Compiler – Part 2
Over the past few weeks, I’ve been working aggressively on my compiler, rewriting large parts of the compilation pipeline and rethinking several design decisions.
Correctness
One of the biggest challenges I faced was identifying where things were going wrong. Was the issue in my intermediate representation, or was it in the assembly generation stage?
When you’re building a compiler, this distinction isn’t always obvious. Bugs can surface far downstream from where they were introduced, which makes debugging especially confusing.
Why do we need an intermediate representation?
This is a very reasonable question. Why convert a language into a third format before translating it into real machine code?
The short answer is: you don’t have to. It’s perfectly valid to build a compiler without any intermediate representation at all. Many early compilers worked this way, and even today some simple languages are compiled directly to assembly.
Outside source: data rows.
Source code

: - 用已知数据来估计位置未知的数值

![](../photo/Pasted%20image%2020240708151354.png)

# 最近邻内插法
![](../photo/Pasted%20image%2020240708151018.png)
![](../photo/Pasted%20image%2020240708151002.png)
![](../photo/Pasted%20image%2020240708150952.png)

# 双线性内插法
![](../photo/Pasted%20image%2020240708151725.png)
However, the real benefit of an intermediate representation becomes clear when targeting multiple architectures. Since my goal is to support more than one platform, an IR lets me share the majority of the compilation logic and defer only the platform-specific work to the final stage.
Interpreter Mode
While debugging my compiler, I often ran into situations where multiple fixes seemed possible. Should I change how the IR behaves, or should I fix the code generator?
To break this dilemma, I decided to write an interpreter for my intermediate language. This allowed me to validate the compiler logic before generating any assembly code.
Working on the interpreter also helped me better understand the level of abstraction my IR should operate at.
I loosely modeled the interpreter after the ARM64 architecture, taking shortcuts where appropriate. This helped validate many of the assumptions I was making about the code my compiler emits.
Code Generation
Code generation is often the hardest part of a compiler. It involves translating high-level concepts into very low-level operations.
// C x = 4; // ARM64 assembly str #4, [x29, #-16]
At the hardware level, there are no variables—only memory. It’s the compiler’s responsibility to divide that memory into variables and give them meaning through types and conventions.
I’m far from an assembly expert. In fact, I had no prior experience with ARM64 before starting this project. While online documentation is helpful, it can also be overwhelming.
One tool that helped me immensely was Compiler Explorer (Godbolt), which made it much easier to understand how high-level code maps to assembly.